• REQUIRED WORK
In the records below, find the line that contains "5. na začátku" and the line that contains "1. líbí se mi menu v horní části", then retype exactly those two lines and every line between them.

• MATERIAL TO PROCESS
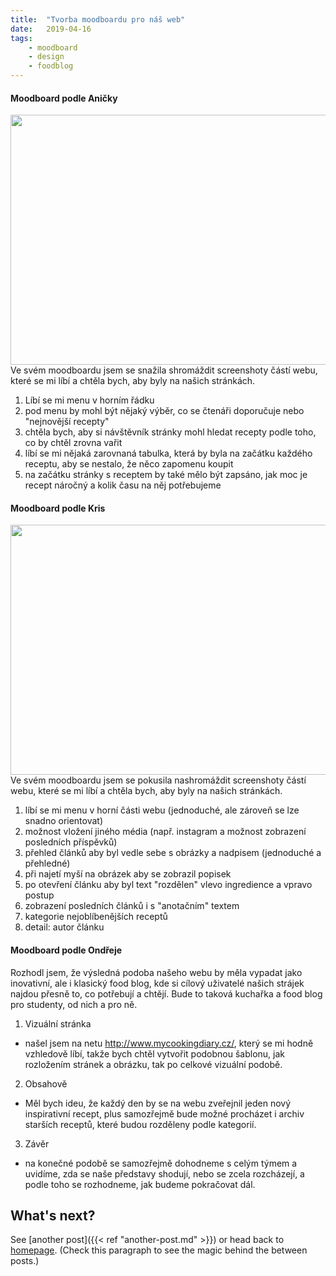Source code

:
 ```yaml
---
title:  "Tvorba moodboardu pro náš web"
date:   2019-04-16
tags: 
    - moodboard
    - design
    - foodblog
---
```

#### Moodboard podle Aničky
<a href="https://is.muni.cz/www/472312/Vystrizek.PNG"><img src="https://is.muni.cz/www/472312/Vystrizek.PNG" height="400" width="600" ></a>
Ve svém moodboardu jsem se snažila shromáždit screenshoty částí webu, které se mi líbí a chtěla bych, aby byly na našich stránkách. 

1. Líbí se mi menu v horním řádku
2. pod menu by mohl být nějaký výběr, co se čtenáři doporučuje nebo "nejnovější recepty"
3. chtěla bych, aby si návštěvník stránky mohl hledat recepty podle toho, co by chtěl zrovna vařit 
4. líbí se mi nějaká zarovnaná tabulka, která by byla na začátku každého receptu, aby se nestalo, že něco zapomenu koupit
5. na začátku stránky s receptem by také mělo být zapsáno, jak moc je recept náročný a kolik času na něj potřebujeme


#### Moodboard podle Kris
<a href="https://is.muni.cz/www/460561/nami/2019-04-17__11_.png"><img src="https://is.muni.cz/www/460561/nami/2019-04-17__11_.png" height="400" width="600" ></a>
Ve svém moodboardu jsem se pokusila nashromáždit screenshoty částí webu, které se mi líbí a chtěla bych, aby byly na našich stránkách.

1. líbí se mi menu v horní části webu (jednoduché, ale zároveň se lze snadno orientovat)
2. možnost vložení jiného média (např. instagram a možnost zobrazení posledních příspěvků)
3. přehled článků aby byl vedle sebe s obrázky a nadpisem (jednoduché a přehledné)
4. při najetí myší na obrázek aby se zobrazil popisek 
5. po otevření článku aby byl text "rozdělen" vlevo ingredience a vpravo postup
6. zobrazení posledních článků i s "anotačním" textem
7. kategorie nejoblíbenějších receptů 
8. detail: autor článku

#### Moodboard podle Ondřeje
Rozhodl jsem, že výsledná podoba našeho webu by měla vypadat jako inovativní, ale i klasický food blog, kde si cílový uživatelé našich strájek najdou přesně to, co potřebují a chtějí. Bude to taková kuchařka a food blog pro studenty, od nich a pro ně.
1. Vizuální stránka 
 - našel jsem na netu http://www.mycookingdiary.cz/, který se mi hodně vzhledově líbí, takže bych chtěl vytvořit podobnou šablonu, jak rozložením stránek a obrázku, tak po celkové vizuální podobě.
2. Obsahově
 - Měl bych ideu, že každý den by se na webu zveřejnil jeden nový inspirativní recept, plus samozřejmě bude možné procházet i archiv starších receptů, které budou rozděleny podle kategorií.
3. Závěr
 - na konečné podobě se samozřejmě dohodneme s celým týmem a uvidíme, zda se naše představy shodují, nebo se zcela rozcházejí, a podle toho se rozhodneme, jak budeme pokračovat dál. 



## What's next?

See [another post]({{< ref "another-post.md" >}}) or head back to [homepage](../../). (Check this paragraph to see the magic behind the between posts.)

• SOLUTION
5. na začátku stránky s receptem by také mělo být zapsáno, jak moc je recept náročný a kolik času na něj potřebujeme


#### Moodboard podle Kris
<a href="https://is.muni.cz/www/460561/nami/2019-04-17__11_.png"><img src="https://is.muni.cz/www/460561/nami/2019-04-17__11_.png" height="400" width="600" ></a>
Ve svém moodboardu jsem se pokusila nashromáždit screenshoty částí webu, které se mi líbí a chtěla bych, aby byly na našich stránkách.

1. líbí se mi menu v horní části webu (jednoduché, ale zároveň se lze snadno orientovat)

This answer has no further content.